#### Task material
------------------------------------------------------------------------
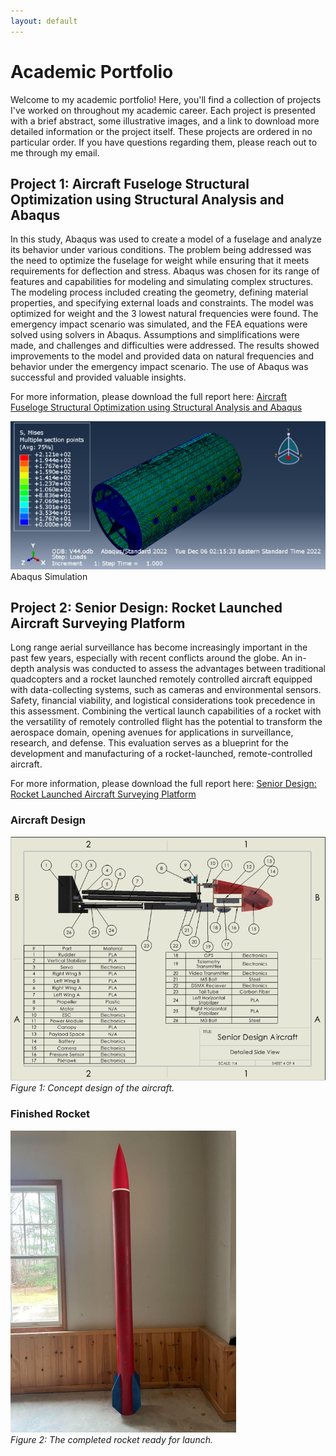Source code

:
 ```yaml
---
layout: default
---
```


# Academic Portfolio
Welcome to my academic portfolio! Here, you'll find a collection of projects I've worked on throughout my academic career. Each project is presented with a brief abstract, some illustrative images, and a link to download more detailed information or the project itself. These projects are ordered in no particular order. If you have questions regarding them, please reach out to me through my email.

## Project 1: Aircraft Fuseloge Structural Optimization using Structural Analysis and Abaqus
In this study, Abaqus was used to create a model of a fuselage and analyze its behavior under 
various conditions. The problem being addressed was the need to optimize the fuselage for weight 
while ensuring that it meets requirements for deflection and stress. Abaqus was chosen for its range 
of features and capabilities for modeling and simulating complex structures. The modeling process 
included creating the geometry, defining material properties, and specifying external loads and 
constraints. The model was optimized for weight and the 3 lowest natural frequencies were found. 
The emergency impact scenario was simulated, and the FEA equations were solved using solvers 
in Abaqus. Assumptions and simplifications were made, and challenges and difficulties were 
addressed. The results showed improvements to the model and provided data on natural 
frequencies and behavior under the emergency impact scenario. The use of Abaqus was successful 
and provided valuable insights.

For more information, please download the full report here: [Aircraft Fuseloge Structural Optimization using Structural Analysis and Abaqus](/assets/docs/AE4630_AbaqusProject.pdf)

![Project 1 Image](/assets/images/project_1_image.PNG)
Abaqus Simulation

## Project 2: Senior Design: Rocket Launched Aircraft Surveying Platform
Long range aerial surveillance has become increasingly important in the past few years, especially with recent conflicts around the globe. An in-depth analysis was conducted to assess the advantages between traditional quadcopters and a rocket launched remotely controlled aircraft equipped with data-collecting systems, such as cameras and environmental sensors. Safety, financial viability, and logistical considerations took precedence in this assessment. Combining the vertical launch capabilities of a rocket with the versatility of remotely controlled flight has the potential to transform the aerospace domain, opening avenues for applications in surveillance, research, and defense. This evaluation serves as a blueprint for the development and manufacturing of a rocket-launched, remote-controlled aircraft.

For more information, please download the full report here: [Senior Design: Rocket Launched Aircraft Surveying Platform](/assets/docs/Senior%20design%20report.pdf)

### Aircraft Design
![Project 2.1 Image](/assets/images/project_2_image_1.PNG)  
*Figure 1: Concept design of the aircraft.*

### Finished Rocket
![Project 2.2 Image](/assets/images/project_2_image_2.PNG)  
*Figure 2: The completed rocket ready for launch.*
------------------------------------------------------------------------
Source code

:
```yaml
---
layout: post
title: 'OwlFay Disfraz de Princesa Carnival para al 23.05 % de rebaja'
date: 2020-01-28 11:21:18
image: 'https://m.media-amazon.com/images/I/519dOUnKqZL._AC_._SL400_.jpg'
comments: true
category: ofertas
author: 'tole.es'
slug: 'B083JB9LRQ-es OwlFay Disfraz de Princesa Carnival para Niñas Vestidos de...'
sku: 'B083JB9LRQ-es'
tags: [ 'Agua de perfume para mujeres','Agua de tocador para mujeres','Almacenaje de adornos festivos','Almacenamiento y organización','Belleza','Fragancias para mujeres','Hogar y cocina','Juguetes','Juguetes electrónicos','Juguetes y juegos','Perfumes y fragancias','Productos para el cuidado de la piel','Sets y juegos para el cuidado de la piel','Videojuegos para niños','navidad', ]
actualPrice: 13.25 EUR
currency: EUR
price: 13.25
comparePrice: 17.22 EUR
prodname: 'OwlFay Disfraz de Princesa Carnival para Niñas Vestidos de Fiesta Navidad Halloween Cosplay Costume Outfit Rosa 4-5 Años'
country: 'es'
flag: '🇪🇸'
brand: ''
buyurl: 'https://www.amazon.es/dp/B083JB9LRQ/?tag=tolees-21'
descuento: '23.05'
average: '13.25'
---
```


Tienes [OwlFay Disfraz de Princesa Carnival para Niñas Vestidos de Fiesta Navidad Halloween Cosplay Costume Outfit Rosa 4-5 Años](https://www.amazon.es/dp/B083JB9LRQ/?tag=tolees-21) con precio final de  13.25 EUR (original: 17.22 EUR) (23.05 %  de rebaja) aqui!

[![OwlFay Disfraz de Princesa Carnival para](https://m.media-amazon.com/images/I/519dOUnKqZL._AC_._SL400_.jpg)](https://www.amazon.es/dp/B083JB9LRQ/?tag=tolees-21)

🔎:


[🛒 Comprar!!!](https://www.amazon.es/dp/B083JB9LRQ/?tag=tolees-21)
------------------------------------------------------------------------
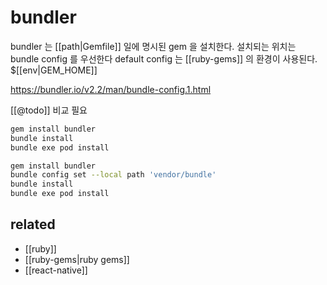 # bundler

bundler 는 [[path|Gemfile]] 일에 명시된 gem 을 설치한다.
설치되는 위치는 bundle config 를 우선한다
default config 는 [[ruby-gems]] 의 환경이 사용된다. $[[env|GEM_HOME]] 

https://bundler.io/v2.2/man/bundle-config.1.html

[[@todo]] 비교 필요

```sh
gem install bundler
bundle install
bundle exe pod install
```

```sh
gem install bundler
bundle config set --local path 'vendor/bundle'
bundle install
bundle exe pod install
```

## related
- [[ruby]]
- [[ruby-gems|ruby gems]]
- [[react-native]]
------------------------------------------------------------------------
#### Activity
From the records above, transcribe without alteration every line from the one with "default config 는" to the one with "- [[react-native]]", inclusive.

#### Output for this task
default config 는 [[ruby-gems]] 의 환경이 사용된다. $[[env|GEM_HOME]] 

https://bundler.io/v2.2/man/bundle-config.1.html

[[@todo]] 비교 필요

```sh
gem install bundler
bundle install
bundle exe pod install
```

```sh
gem install bundler
bundle config set --local path 'vendor/bundle'
bundle install
bundle exe pod install
```

## related
- [[ruby]]
- [[ruby-gems|ruby gems]]
- [[react-native]]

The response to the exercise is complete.